Though two-laned, the road was narrow and often without rail guards. If you were lucky you had the false security of concrete blocks, that barely came up to knee height, “protecting” you from drifting off the mountainside and to your imminent doom. The car ran so close to the edge that if you stuck your head out of the window you were looking vertically down the mountain.
One had to be careful coming round the corners too, as oncoming cars, traversing down the mountains would be rushing head-on (on your lane) as they themselves tried to stay away from the cliff edges.
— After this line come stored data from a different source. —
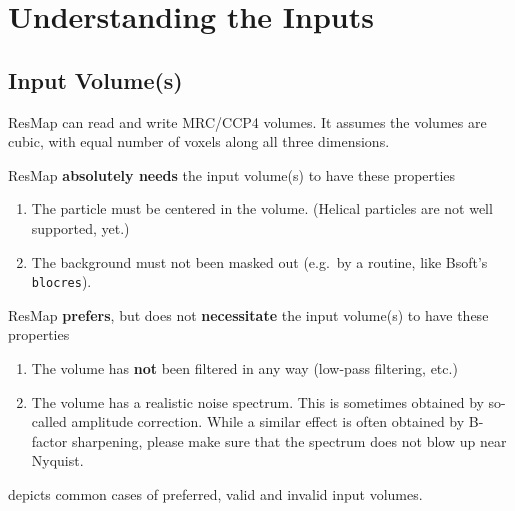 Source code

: \documentclass[10pt]{article}
\begin{document}
\section{Understanding the Inputs}
\subsection{Input Volume(s)}
\label{inputVolProperties}
ResMap can read and write MRC/CCP4 volumes. It assumes the volumes are cubic, with equal number of voxels along all three dimensions.

ResMap \textcolor{BrickRed}{\textbf{absolutely needs}} the input volume(s) to have these properties
\begin{enumerate}
	\item The particle must be centered in the volume. (Helical particles are not well supported, yet.)
	\item The background must not been masked out (e.g.~by a routine, like Bsoft's \texttt{blocres}).
\end{enumerate}

ResMap \textcolor{BrickRed}{\textbf{prefers}}, but does not \textcolor{BrickRed}{\textbf{necessitate}} the input volume(s) to have these properties
\begin{enumerate}
	\item The volume has \textbf{not} been filtered in any way (low-pass filtering, etc.)
	\item The volume has a realistic noise spectrum. This is sometimes obtained by so-called amplitude correction. While a similar effect is often obtained by B-factor sharpening, please make sure that the spectrum does not blow up near Nyquist.
\end{enumerate}
 depicts common cases of preferred, valid and invalid input volumes.
\end{document}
Not to mention coming round a bend finding yourself smack dab up the rear of a tractor or heavy vehicle laboring up the slope.
After a while we got into the groove of things (20 bends train you fast) and soon we were confident enough (unwisely) to join even the grueling Montenegrin rally race.
Higher and higher we went, the road eventually punching through the clouds, we passed some villages on the way up and contemplated daily lives at this high an altitude.
Spot on the hour mark we reached the car park at the base of the mausoleum. We noticed some trekking snaking from the circular lot and decided it was madness to try it, especially in the thin air.
We braced ourselves and began the climb of the 461 steps through a tunnel to the top of peak. As we began our climb 2 men garbed in soldier uniform greeted us to collect the €3 admission fee and unlock the gate to the compound.
A sculpture of Njegoš himself, by the famous Montenegrin sculptor Ivan Meštrović, guards the sarcophagus. Out the back of the Mausoleum the path continued to a circular vantage point. We remained here for a while taking the time to settle the altitude sickness by making out towns and landmarks below us. Kotor bay on one side, Cetinje on the other.
We set there unawares of the passing of time, often in silence and often contemplative. Utterly humbled by the breathtaking view. It might’ve been the light buzz from the lack of oxygen, or the blanket of clouds obscuring civilization below, but it surely was a reminder of how much smaller human beings are than what we make ourselves out to be.
As the sun had set on our drive back, we took a drive around the Bay, capturing the lights reflecting off the still water, underneath a whitewash blanket of stars.